# REQUIRED ACTION
Look through the listing below for the line with "- 강화, 공부해야할 내용" and the line with "Создал модель и". Copy both, along with every line between them, exactly and with no pictures.

# MATERIALS PROVIDED
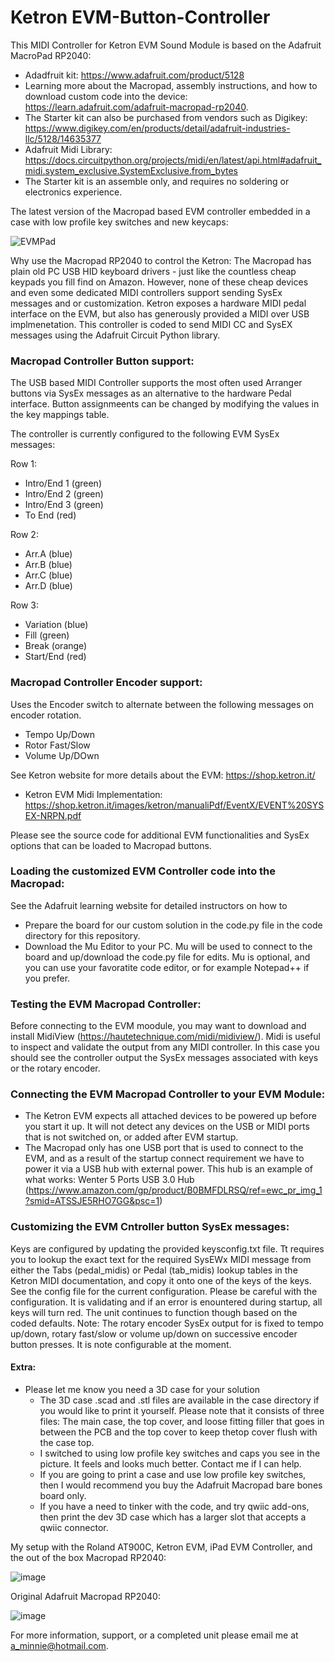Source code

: # Ketron EVM-Button-Controller

This MIDI Controller for Ketron EVM Sound Module is based on the Adafruit MacroPad RP2040:
 
- Adadfruit kit: https://www.adafruit.com/product/5128
- Learning more about the Macropad, assembly instructions, and how to download custom code into the device: https://learn.adafruit.com/adafruit-macropad-rp2040. 
- The Starter kit can also be purchased from vendors such as Digikey: https://www.digikey.com/en/products/detail/adafruit-industries-llc/5128/14635377
- Adafruit Midi Library: https://docs.circuitpython.org/projects/midi/en/latest/api.html#adafruit_midi.system_exclusive.SystemExclusive.from_bytes
- The Starter kit is an assemble only, and requires no soldering or electronics experience.

The latest version of the Macropad based EVM controller embedded in a case with low profile key switches and new keycaps:

![EVMPad](resources/AMEVMPad.jpg)

Why use the Macropad RP2040 to control the Ketron: The Macropad has plain old PC USB HID keyboard drivers - just like the countless cheap keypads you fill find on Amazon. However, none of these cheap devices and even some dedicated MIDI controllers support sending SysEx messages and or customization. Ketron exposes a hardware MIDI pedal interface on the EVM, but also has generously provided a MIDI over USB implmenetation. This controller is coded to send MIDI CC and SysEX messages using the Adafruit Circuit Python library.

### Macropad Controller Button support:

The USB based MIDI Controller supports the most often used Arranger buttons via SysEx messages as an alternative to the hardware Pedal interface. Button assignmeents can be changed by modifying the values in the key mappings table.

The controller is currently configured to the following EVM SysEx messages:

Row 1:
- Intro/End 1 (green)
- Intro/End 2 (green)
- Intro/End 3 (green)
- To End (red)

Row 2:
- Arr.A (blue)
- Arr.B (blue)
- Arr.C (blue)
- Arr.D (blue)

Row 3:
- Variation (blue)
- Fill (green)
- Break (orange)
- Start/End (red)

### Macropad Controller Encoder support:
Uses the Encoder switch to alternate between the following messages on encoder rotation.
- Tempo Up/Down
- Rotor Fast/Slow
- Volume Up/DOwn

See Ketron website for more details about the EVM: https://shop.ketron.it/
- Ketron EVM Midi Implementation: https://shop.ketron.it/images/ketron/manualiPdf/EventX/EVENT%20SYSEX-NRPN.pdf

Please see the source code for additional EVM functionalities and SysEx options that can be loaded to Macropad buttons.

### Loading the customized EVM Controller code into the Macropad:
See the Adafruit learning website for detailed instructors on how to
-  Prepare the board for our custom solution in the code.py file in the code directory for this repository.
-  Download the Mu Editor to your PC. Mu will be used to connect to the board and up/download the code.py file for edits. Mu is optional, and you can use your favoratite code editor, or for example Notepad++ if you prefer. 

### Testing the EVM Macropad Controller:
Before connecting to the EVM moodule, you may want to download and install MidiView (https://hautetechnique.com/midi/midiview/). Midi is useful to inspect and validate the output from any MIDI controller. In this case you should see the controller output the SysEx messages associated with keys or the rotary encoder.
  
### Connecting the EVM Macropad Controller to your EVM Module: 
- The Ketron EVM expects all attached devices to be powered up before you start it up. It will not detect any devices on the USB or MIDI ports that is not switched on, or added after EVM startup.
- The Macropad only has one USB port that is used to connect to the EVM, and as a result of the startup connect requirement we have to power it via a USB hub with external power. This hub is an example of what works:  Wenter 5 Ports USB 3.0 Hub (https://www.amazon.com/gp/product/B0BMFDLRSQ/ref=ewc_pr_img_1?smid=ATSSJE5RHO7GG&psc=1)

### Customizing the EVM Cntroller button SysEx messages:
Keys are configured by updating the provided keysconfig.txt file. Tt requires you to lookup the exact text for the required SysEWx MIDI message from either the Tabs (pedal_midis) or Pedal (tab_midis) lookup tables in the Ketron MIDI documentation, and copy it onto one of the keys of the keys. See the config file for the current configuration. Please be careful with the configuration. It is validating and if an error is enountered during startup, all keys will turn red. The unit continues to function though based on the coded defaults. 
Note: The rotary encoder SysEx output for is fixed to tempo up/down,  rotary fast/slow or volume up/down on successive encoder button presses. It is note configurable at the moment.

#### Extra:
- Please let me know you need a 3D case for your solution
  - The 3D case .scad and .stl files are available in the case directory if you would like to print it yourself. Please note that it consists of three files: The main case, the top cover, and loose fitting filler that goes in between the PCB and the top cover to keep thetop cover flush with the case top.
  - I switched to using low profile key switches and caps you see in the picture. It feels and looks much better. Contact me if I can help.
  - If you are going to print a case and use low profile key switches, then I would recommend you buy the Adafruit Macropad bare bones board only.
  - If you have a need to tinker with the code, and try qwiic add-ons, then print the dev 3D case which has a larger slot that accepts a qwiic connector.

My setup with the Roland AT900C, Ketron EVM, iPad EVM Controller, and the out of the box Macropad RP2040:

![image](https://github.com/user-attachments/assets/b157a384-70e0-4774-a011-49b8d7b529fb)

Original Adafruit Macropad RP2040:

![image](https://github.com/user-attachments/assets/6fd9b969-9b77-4c2a-81fc-0f7a34129f4d)

For more information, support, or a completed unit please email me at a_minnie@hotmail.com.




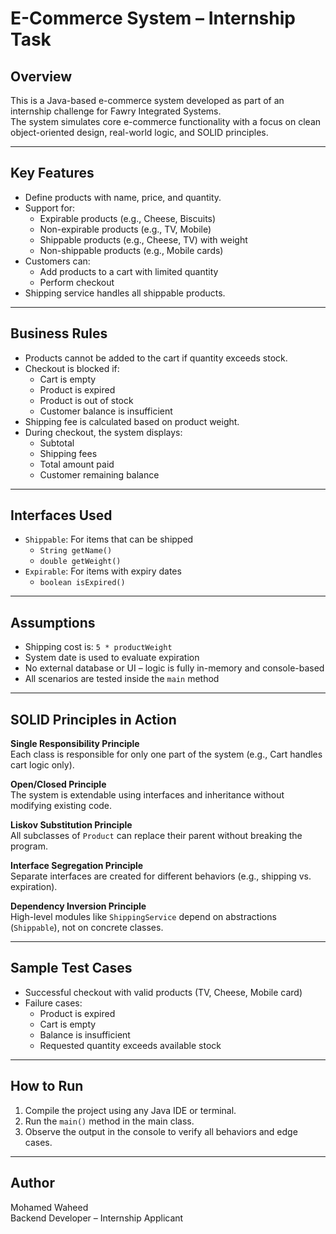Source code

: # E-Commerce System – Internship Task 

## Overview

This is a Java-based e-commerce system developed as part of an internship challenge for Fawry Integrated Systems.  
The system simulates core e-commerce functionality with a focus on clean object-oriented design, real-world logic, and SOLID principles.

---

## Key Features

- Define products with name, price, and quantity.
- Support for:
  - Expirable products (e.g., Cheese, Biscuits)
  - Non-expirable products (e.g., TV, Mobile)
  - Shippable products (e.g., Cheese, TV) with weight
  - Non-shippable products (e.g., Mobile cards)
- Customers can:
  - Add products to a cart with limited quantity
  - Perform checkout
- Shipping service handles all shippable products.

---

## Business Rules

- Products cannot be added to the cart if quantity exceeds stock.
- Checkout is blocked if:
  - Cart is empty
  - Product is expired
  - Product is out of stock
  - Customer balance is insufficient
- Shipping fee is calculated based on product weight.
- During checkout, the system displays:
  - Subtotal
  - Shipping fees
  - Total amount paid
  - Customer remaining balance

---

## Interfaces Used

- `Shippable`: For items that can be shipped
  - `String getName()`
  - `double getWeight()`
- `Expirable`: For items with expiry dates
  - `boolean isExpired()`

---

## Assumptions

- Shipping cost is: `5 * productWeight`
- System date is used to evaluate expiration
- No external database or UI – logic is fully in-memory and console-based
- All scenarios are tested inside the `main` method

---

## SOLID Principles in Action

**Single Responsibility Principle**  
Each class is responsible for only one part of the system (e.g., Cart handles cart logic only).

**Open/Closed Principle**  
The system is extendable using interfaces and inheritance without modifying existing code.

**Liskov Substitution Principle**  
All subclasses of `Product` can replace their parent without breaking the program.

**Interface Segregation Principle**  
Separate interfaces are created for different behaviors (e.g., shipping vs. expiration).

**Dependency Inversion Principle**  
High-level modules like `ShippingService` depend on abstractions (`Shippable`), not on concrete classes.

---

## Sample Test Cases

- Successful checkout with valid products (TV, Cheese, Mobile card)
- Failure cases:
  - Product is expired
  - Cart is empty
  - Balance is insufficient
  - Requested quantity exceeds available stock

---

## How to Run

1. Compile the project using any Java IDE or terminal.
2. Run the `main()` method in the main class.
3. Observe the output in the console to verify all behaviors and edge cases.

---

## Author

Mohamed Waheed  
Backend Developer – Internship Applicant  

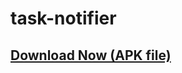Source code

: # task-notifier

## [Download Now (APK file)][1]

 [1]: https://github.com/abdulmoizhussain/task-notifier/releases/download/v0.0.3/Task-Notifier-v0.0.3.apk
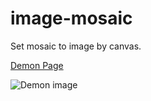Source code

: # image-mosaic

Set mosaic to image by canvas.

[Demon Page](https://zhengsk.github.io/image-masaic/dist/index.html)

![Demon image](https://raw.githubusercontent.com/zhengsk/image-masaic/master/src/images/demo.gif)
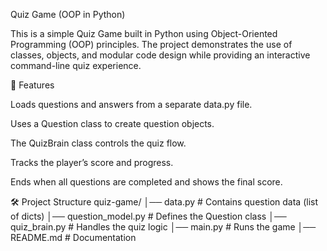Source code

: Quiz Game (OOP in Python)

This is a simple Quiz Game built in Python using Object-Oriented Programming (OOP) principles.
The project demonstrates the use of classes, objects, and modular code design while providing an interactive command-line quiz experience.

🎯 Features

Loads questions and answers from a separate data.py file.

Uses a Question class to create question objects.

The QuizBrain class controls the quiz flow.

Tracks the player’s score and progress.

Ends when all questions are completed and shows the final score.

🛠 Project Structure
quiz-game/
│── data.py              # Contains question data (list of dicts)
│── question_model.py    # Defines the Question class
│── quiz_brain.py        # Handles the quiz logic
│── main.py              # Runs the game
│── README.md            # Documentation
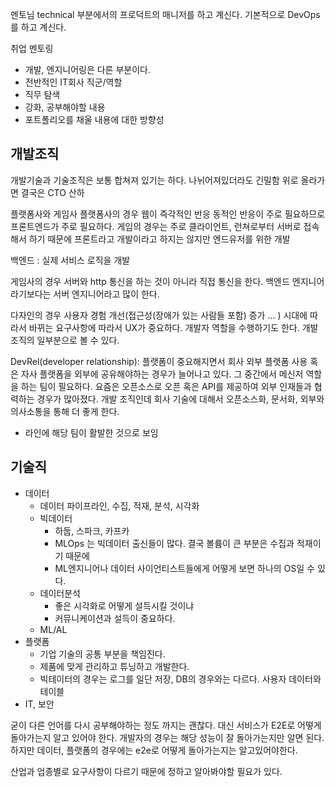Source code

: 멘토님
technical 부분에서의 프로덕트의 매니저를 하고 계신다. 기본적으로 DevOps 를 하고 계신다.

취업 멘토링
- 개발, 엔지니어링은 다른 부분이다.
- 전반적인 IT회사 직군/역할
- 직무 탐색
- 강화, 공부해야할 내용
- 포트폴리오를 채울 내용에 대한 방향성

## 개발조직
개발기술과 기술조직은 보통 합쳐져 있기는 하다. 나뉘어져있더라도 긴밀함 위로 올라가면 결국은 CTO 산하

플랫폼사와 게임사 
플랫폼사의 경우 웹이 즉각적인 반응 동적인 반응이 주로 필요하므로 프론트엔드가 주로 필요하다.
게임의 경우는 주로 클라이언트, 런쳐로부터 서버로 접속해서 하기 때문에 프론트라고 개발이라고 하지는 않지만 엔드유저를 위한 개발

백엔드 : 실제 서비스 로직을 개발

게임사의 경우 서버와 http 통신을 하는 것이 아니라 직접 통신을 한다. 백엔드 엔지니어라기보다는 서버 엔지니어라고 많이 한다.

다자인의 경우 사용자 경험 개선(접근성(장애가 있는 사람들 포함) 증가 ... ) 시대에 따라서 바뀌는 요구사항에 따라서 UX가 중요하다. 개발자 역할을 수행하기도 한다. 개발조직의 일부분으로 볼 수 있다. 

DevRel(developer relationship): 플랫폼이 중요해지면서 회사 외부 플랫폼 사용 혹은 자사 플랫폼을 외부에 공유해야하는 경우가 늘어나고 있다. 그 중간에서 메신저 역할을 하는 팀이 필요하다. 요즘은 오픈소스로 오픈 혹은 API를 제공하여 외부 인재들과 협력하는 경우가 많아졌다. 개발 조직인데 회사 기술에 대해서 오픈소스화, 문서화, 외부와 의사소통을 통해 더 좋게 한다.
- 라인에 해당 팀이 활발한 것으로 보임

## 기술직

- 데이터
	- 데이터 파이프라인, 수집, 적재, 분석, 시각화
	- 빅데이터 
		- 하둡, 스파크, 카프카
		- MLOps 는 빅데이터 출신들이 많다. 결국 볼륨이 큰 부분은 수집과 적재이기 때문에 
		- ML엔지니어나 데이터 사이언티스트들에게 어떻게 보면 하나의 OS일 수 있다. 
	- 데이터분석
		- 좋은 시각화로 어떻게 설득시킬 것이냐
		- 커뮤니케이션과 설득이 중요하다.
	- ML/AL
- 플랫폼
	- 기업 기술의 공통 부분을 책임진다.
	- 제품에 맞게 관리하고 튜닝하고 개발한다.
	- 빅테이터의 경우는 로그를 일단 저장, DB의 경우와는 다르다. 사용자 데이터와 테이블
- IT, 보안

굳이 다른 언어를 다시 공부해야하는 정도 까지는 괜찮다. 대신 서비스가 E2E로 어떻게 돌아가는지 알고 있어야 한다. 개발자의 경우는 해당 성능이 잘 돌아가는지만 알면 된다. 하지만 데이터, 플랫폼의 경우에는 e2e로 어떻게 돌아가는지는 알고있어야한다.

산업과 업종별로 요구사항이 다르기 때문에 정하고 알아봐야할 필요가 있다.

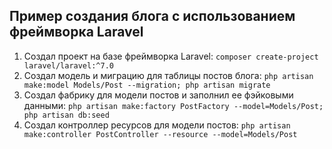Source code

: ## Пример создания блога с использованием фреймворка Laravel

1.  Создал проект на базе фреймворка Laravel: `composer create-project laravel/laravel:^7.0`
2.  Создал модель и миграцию для таблицы постов блога: `php artisan make:model Models/Post --migration; php artisan migrate`
3.  Создал фабрику для модели постов и заполнил ее фэйковыми данными: `php artisan make:factory PostFactory --model=Models/Post; php artisan db:seed`
4.  Создал контроллер ресурсов для модели постов: `php artisan make:controller PostController --resource --model=Models/Post`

# EXERCISE RESPONSE
- 강화, 공부해야할 내용
- 포트폴리오를 채울 내용에 대한 방향성

## 개발조직
개발기술과 기술조직은 보통 합쳐져 있기는 하다. 나뉘어져있더라도 긴밀함 위로 올라가면 결국은 CTO 산하

플랫폼사와 게임사 
플랫폼사의 경우 웹이 즉각적인 반응 동적인 반응이 주로 필요하므로 프론트엔드가 주로 필요하다.
게임의 경우는 주로 클라이언트, 런쳐로부터 서버로 접속해서 하기 때문에 프론트라고 개발이라고 하지는 않지만 엔드유저를 위한 개발

백엔드 : 실제 서비스 로직을 개발

게임사의 경우 서버와 http 통신을 하는 것이 아니라 직접 통신을 한다. 백엔드 엔지니어라기보다는 서버 엔지니어라고 많이 한다.

다자인의 경우 사용자 경험 개선(접근성(장애가 있는 사람들 포함) 증가 ... ) 시대에 따라서 바뀌는 요구사항에 따라서 UX가 중요하다. 개발자 역할을 수행하기도 한다. 개발조직의 일부분으로 볼 수 있다. 

DevRel(developer relationship): 플랫폼이 중요해지면서 회사 외부 플랫폼 사용 혹은 자사 플랫폼을 외부에 공유해야하는 경우가 늘어나고 있다. 그 중간에서 메신저 역할을 하는 팀이 필요하다. 요즘은 오픈소스로 오픈 혹은 API를 제공하여 외부 인재들과 협력하는 경우가 많아졌다. 개발 조직인데 회사 기술에 대해서 오픈소스화, 문서화, 외부와 의사소통을 통해 더 좋게 한다.
- 라인에 해당 팀이 활발한 것으로 보임

## 기술직

- 데이터
	- 데이터 파이프라인, 수집, 적재, 분석, 시각화
	- 빅데이터 
		- 하둡, 스파크, 카프카
		- MLOps 는 빅데이터 출신들이 많다. 결국 볼륨이 큰 부분은 수집과 적재이기 때문에 
		- ML엔지니어나 데이터 사이언티스트들에게 어떻게 보면 하나의 OS일 수 있다. 
	- 데이터분석
		- 좋은 시각화로 어떻게 설득시킬 것이냐
		- 커뮤니케이션과 설득이 중요하다.
	- ML/AL
- 플랫폼
	- 기업 기술의 공통 부분을 책임진다.
	- 제품에 맞게 관리하고 튜닝하고 개발한다.
	- 빅테이터의 경우는 로그를 일단 저장, DB의 경우와는 다르다. 사용자 데이터와 테이블
- IT, 보안

굳이 다른 언어를 다시 공부해야하는 정도 까지는 괜찮다. 대신 서비스가 E2E로 어떻게 돌아가는지 알고 있어야 한다. 개발자의 경우는 해당 성능이 잘 돌아가는지만 알면 된다. 하지만 데이터, 플랫폼의 경우에는 e2e로 어떻게 돌아가는지는 알고있어야한다.

산업과 업종별로 요구사항이 다르기 때문에 정하고 알아봐야할 필요가 있다.

Source code

: ## Пример создания блога с использованием фреймворка Laravel

1.  Создал проект на базе фреймворка Laravel: `composer create-project laravel/laravel:^7.0`
2.  Создал модель и миграцию для таблицы постов блога: `php artisan make:model Models/Post --migration; php artisan migrate`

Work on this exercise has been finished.